EXERCISE GOAL: Copy, from the entries below, each line in which the string "based" appears.

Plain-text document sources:
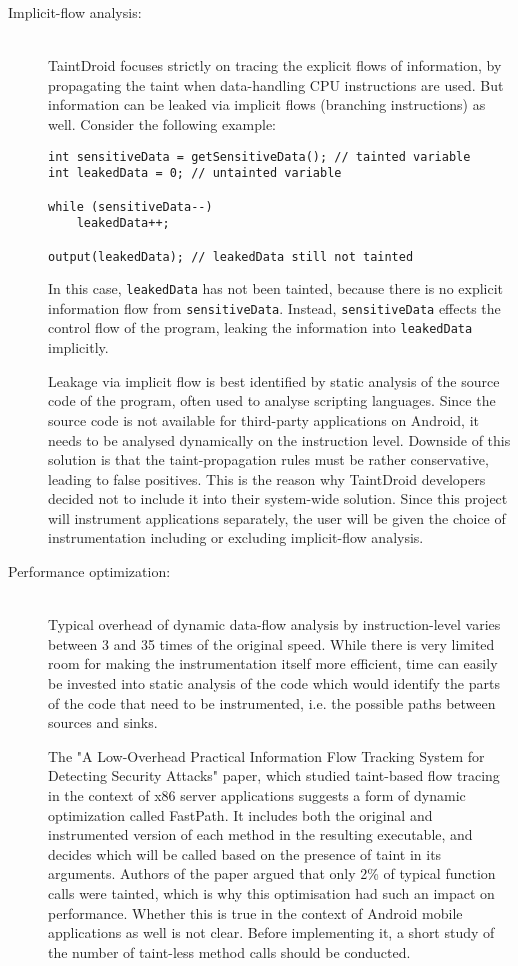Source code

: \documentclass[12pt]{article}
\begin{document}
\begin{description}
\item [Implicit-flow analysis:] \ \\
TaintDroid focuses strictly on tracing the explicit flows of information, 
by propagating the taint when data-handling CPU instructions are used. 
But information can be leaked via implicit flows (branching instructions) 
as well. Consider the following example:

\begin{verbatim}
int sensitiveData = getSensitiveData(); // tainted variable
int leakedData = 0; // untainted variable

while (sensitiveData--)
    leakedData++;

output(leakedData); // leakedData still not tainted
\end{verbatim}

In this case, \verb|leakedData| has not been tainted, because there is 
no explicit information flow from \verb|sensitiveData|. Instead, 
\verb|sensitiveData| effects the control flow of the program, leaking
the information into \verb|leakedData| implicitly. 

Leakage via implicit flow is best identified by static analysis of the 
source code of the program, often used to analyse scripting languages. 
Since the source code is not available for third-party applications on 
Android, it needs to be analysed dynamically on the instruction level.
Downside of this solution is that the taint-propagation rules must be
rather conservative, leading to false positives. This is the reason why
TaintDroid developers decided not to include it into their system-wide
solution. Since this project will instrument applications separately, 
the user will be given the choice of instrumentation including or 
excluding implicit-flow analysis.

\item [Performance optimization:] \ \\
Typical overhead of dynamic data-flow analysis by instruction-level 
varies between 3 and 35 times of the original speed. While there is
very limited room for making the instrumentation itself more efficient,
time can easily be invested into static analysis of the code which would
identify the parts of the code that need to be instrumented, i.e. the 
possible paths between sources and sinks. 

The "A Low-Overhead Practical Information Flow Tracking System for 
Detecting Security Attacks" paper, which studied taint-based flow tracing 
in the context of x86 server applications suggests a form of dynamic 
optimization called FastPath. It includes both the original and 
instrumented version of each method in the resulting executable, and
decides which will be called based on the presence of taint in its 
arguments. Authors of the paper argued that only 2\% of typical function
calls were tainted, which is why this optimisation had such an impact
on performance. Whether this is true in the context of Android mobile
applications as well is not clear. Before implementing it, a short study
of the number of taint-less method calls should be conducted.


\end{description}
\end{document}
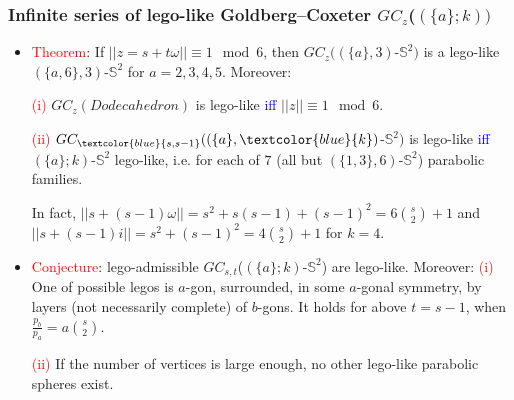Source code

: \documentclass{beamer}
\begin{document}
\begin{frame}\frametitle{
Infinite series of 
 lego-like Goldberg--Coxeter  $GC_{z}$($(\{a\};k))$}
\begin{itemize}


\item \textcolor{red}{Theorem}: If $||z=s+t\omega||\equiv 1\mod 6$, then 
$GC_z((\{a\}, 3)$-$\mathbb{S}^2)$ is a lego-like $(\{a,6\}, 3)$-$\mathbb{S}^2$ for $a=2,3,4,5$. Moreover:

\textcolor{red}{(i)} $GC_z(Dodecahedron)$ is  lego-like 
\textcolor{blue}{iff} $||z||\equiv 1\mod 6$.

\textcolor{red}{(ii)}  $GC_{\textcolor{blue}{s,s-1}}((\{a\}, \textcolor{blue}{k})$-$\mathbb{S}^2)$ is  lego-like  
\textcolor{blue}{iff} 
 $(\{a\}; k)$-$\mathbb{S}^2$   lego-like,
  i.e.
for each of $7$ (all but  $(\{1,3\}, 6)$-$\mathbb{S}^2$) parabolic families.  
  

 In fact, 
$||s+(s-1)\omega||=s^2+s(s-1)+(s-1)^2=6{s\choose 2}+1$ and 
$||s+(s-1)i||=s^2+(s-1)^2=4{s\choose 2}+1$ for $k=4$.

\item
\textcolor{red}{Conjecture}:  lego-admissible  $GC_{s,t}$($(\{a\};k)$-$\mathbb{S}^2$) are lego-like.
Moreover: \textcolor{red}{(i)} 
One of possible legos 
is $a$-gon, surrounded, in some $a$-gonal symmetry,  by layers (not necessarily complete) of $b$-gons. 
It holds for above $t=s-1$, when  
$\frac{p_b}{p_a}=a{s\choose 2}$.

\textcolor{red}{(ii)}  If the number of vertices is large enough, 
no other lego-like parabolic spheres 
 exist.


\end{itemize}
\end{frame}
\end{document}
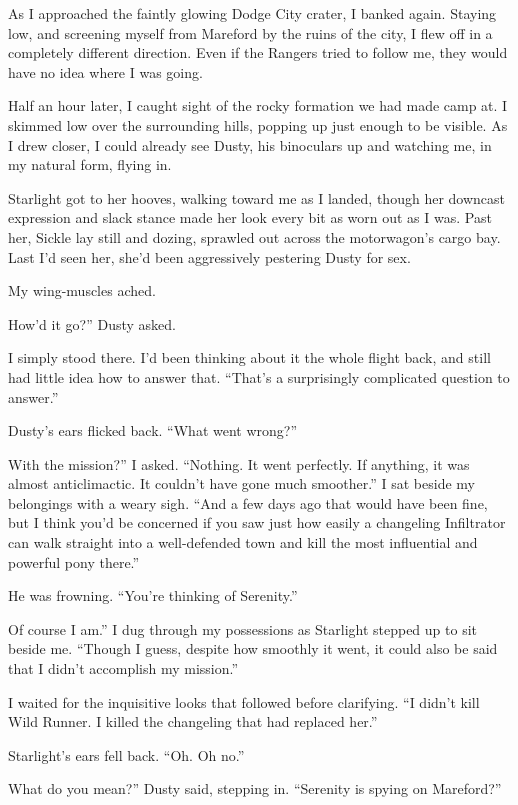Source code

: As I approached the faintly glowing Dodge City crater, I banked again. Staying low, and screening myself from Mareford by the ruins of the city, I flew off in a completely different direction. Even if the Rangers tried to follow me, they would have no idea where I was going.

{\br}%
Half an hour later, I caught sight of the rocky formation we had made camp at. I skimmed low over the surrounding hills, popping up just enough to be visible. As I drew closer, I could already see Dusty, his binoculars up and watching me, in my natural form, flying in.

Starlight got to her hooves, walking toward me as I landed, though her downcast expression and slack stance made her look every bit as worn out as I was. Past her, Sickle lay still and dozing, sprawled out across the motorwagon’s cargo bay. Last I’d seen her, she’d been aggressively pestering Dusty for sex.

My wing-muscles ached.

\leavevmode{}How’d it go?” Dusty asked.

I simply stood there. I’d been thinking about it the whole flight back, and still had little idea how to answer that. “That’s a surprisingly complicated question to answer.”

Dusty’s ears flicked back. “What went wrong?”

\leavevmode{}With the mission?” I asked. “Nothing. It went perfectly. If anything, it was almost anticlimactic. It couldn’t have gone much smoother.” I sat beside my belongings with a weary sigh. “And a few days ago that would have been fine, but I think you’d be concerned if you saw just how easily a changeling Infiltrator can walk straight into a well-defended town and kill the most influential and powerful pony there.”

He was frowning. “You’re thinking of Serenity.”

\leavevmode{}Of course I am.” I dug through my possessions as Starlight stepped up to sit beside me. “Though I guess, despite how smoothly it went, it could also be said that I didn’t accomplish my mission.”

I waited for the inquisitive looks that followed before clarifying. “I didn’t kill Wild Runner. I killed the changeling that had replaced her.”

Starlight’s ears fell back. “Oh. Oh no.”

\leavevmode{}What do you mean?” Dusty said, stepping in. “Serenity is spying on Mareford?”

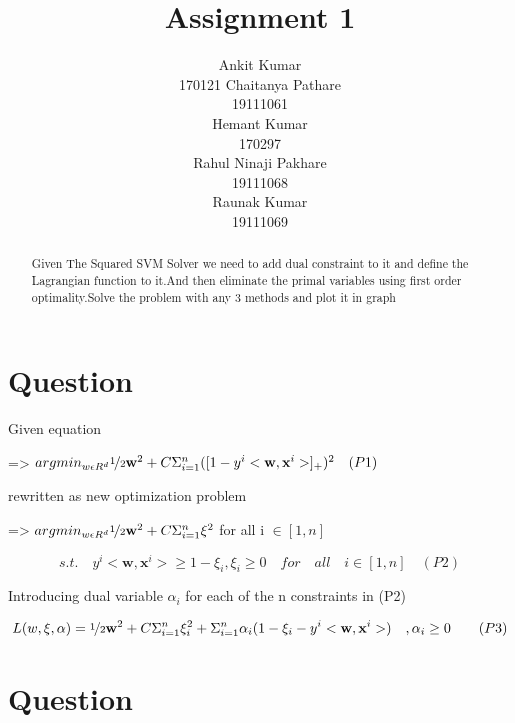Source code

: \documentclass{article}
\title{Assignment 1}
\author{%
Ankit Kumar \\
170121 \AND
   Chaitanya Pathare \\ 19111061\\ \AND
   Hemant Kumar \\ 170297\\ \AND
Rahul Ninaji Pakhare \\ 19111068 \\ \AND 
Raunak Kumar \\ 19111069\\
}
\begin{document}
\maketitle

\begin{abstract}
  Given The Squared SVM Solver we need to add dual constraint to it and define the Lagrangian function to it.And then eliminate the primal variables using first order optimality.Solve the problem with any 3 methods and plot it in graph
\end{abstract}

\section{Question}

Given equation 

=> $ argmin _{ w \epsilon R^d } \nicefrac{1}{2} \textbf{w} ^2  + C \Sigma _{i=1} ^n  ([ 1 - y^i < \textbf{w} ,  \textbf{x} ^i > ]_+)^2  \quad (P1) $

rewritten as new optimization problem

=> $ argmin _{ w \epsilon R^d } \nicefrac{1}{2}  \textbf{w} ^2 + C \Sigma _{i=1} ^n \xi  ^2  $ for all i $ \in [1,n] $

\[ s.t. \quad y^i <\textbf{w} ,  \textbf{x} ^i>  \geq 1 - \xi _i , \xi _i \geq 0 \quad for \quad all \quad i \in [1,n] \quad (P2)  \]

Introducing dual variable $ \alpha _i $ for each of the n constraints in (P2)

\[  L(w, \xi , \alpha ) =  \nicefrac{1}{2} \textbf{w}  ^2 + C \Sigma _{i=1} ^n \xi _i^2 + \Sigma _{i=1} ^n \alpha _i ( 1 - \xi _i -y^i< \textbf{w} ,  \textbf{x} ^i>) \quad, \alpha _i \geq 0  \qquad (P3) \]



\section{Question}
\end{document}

==

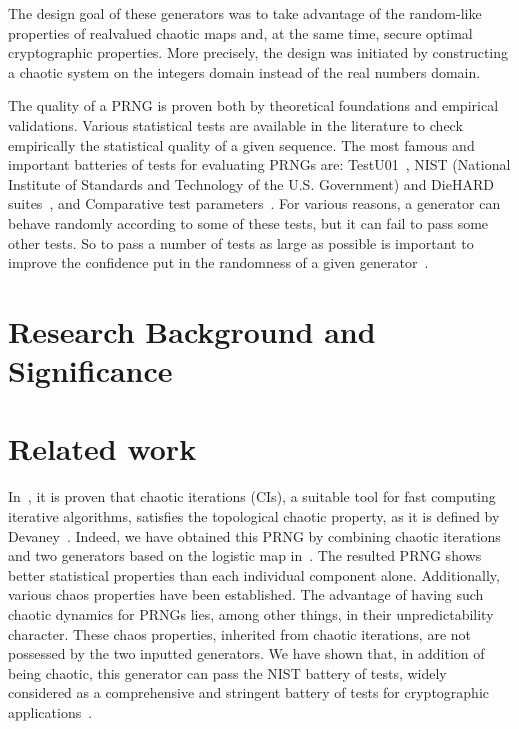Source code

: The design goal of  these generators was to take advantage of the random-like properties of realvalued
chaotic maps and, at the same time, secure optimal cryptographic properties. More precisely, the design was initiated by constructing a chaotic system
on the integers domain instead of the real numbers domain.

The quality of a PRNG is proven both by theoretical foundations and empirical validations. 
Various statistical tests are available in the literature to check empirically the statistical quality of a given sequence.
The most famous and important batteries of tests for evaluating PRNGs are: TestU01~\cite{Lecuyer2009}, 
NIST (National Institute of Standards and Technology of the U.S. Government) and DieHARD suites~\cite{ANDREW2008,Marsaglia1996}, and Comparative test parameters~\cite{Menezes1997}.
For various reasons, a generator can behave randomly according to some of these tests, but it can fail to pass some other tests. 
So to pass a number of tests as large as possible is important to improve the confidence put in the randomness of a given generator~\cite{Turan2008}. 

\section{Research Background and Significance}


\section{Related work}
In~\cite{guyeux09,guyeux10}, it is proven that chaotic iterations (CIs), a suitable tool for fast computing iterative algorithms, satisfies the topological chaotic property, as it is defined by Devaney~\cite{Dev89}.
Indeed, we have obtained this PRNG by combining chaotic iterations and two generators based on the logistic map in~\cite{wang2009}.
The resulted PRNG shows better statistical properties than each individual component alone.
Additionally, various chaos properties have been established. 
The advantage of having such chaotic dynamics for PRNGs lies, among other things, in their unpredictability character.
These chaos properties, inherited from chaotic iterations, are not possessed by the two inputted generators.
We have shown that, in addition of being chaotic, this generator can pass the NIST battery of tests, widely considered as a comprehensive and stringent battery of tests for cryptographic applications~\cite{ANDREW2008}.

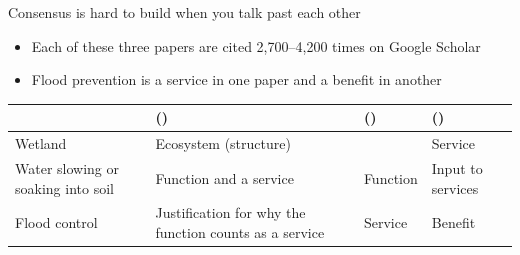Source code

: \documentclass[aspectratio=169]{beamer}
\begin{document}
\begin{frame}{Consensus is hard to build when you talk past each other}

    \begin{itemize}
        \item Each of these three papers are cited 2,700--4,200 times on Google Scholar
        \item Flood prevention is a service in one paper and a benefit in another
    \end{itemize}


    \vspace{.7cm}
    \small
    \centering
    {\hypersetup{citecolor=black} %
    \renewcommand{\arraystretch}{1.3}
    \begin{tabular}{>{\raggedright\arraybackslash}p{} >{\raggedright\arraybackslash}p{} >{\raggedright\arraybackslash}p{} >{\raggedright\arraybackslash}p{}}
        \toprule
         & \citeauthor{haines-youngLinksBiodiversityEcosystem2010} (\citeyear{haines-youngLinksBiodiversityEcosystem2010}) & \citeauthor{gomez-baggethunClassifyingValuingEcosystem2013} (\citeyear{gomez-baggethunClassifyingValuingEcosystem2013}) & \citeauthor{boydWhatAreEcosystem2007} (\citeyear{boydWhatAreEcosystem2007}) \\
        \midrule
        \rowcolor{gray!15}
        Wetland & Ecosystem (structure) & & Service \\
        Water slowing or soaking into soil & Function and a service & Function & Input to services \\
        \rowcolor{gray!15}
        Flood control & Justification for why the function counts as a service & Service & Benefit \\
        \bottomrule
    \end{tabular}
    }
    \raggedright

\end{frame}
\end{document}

--

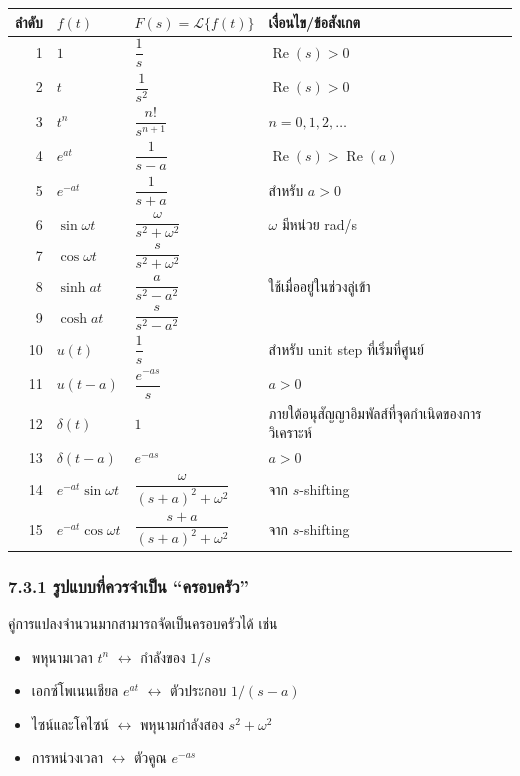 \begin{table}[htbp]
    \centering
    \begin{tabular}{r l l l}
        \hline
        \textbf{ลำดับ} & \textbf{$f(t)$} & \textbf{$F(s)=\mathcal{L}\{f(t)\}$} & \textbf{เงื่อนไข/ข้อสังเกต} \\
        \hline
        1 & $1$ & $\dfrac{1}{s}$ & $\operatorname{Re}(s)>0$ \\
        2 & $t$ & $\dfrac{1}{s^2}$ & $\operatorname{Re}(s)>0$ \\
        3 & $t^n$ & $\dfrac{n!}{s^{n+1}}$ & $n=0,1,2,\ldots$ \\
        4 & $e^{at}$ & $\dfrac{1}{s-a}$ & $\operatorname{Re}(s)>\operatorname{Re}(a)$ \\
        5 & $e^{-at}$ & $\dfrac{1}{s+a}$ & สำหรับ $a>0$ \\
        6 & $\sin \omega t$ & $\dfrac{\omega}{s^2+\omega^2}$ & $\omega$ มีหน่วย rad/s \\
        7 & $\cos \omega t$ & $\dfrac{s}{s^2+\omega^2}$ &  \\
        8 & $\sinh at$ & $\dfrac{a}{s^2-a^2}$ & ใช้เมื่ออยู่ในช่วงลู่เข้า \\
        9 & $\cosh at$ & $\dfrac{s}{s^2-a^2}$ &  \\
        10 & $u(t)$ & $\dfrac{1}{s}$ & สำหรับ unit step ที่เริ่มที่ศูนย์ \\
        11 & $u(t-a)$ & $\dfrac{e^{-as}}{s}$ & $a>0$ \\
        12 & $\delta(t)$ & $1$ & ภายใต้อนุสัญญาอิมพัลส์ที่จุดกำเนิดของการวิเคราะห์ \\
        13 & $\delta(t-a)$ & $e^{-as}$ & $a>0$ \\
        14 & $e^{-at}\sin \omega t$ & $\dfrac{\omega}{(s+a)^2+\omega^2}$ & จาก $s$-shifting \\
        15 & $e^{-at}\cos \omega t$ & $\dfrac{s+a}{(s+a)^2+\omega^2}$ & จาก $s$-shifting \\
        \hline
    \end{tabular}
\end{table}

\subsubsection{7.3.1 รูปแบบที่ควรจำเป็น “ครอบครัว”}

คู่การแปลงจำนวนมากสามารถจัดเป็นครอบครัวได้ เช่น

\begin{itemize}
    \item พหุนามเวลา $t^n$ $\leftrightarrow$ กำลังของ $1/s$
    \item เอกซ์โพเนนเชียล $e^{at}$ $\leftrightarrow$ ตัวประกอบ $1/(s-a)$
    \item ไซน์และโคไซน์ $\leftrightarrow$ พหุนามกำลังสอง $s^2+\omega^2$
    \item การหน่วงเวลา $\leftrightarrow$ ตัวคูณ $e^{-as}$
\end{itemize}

THE COMPLETED TASK:
Detecting Security Attacks" paper, which studied taint-based flow tracing 
decides which will be called based on the presence of taint in its 
Indeed, we have obtained this PRNG by combining chaotic iterations and two generators based on the logistic map in~\cite{wang2009}.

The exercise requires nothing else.